Branwen sat with his back against the far wall, sharpening his sword in slow, even strokes.

The rasp of stone on steel was the only sound for a long while.

Calder sat apart, Dog's Hunger laid across his knees.

He watched the door.

Watched the shadows twitch and shift as the wind pulled at the broken walls.

Sleep could come later.

If it came at all.

Near midnight, a light knock sounded against the doorframe.

Vryce stepped forward fast, blade half-drawn —

but Calder was already moving, already recognizing the lean, cloaked figure waiting beyond the threshold.

Father Bryn.

He held no weapon.

Only a bundle of coarse cloth and a bottle tucked under one arm.

"An offering," Bryn said quietly.

"For what?" Calder asked.

The priest's mouth twitched into something like a smile.

"For your mercy today."

Calder said nothing.

He opened the door wider.

Father Bryn stepped inside, laying the bundle on the dirt floor —

some stale bread, two dried hares, and a bottle of something sharp enough to burn the air between them.

He bowed stiffly and left without another word.

Branwen stared after him, silent.

Calder sat back down without comment.

The bread would be moldy.

The hares half-rotten.

The bottle probably poison or damn close to it.

Didn't matter.

Everything in the Marches was poisoned one way or another.

The warband ate in grim silence.

Eddric roused enough to choke down a few bites.

Branwen sipped the bottle, coughed once, and passed it on.

Calder took a long pull without grimacing.

The burn felt good.

Clean.

Better than most things left in this world.

When the bottle came back around again, it passed from hand to hand without ceremony.

A small thing.

But real.

A ritual not of prayer or hope —

but survival.

Later, when the shack fell quiet except for the slow rasp of breathing, Calder sat awake with Dog's Hunger across his knees, staring into the dark.

He thought of Maelen.

Dead in the mud.

Face down and forgotten.

Another name added to the tally.

He thought of the boy with the wooden sword.

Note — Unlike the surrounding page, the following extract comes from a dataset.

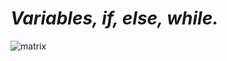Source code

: # **_Variables, if, else, while._**

![matrix](https://encrypted-tbn0.gstatic.com/images?q=tbn:ANd9GcSg2cJSAoT5z3qJCQ9Lm1W3nRnutUMj6BCrpw&usqp=CAU)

Of Branwen sharpening steel with hands that didn't shake anymore.

Of the path ahead, grey and bloodied and narrowing with every step.

Victory was just another way of saying you hadn't died yet.

It didn't mean anything more than that.

Calder leaned his head back against the wall, eyes half-lidded.

The gods weren't watching.

And if they were, they were laughing.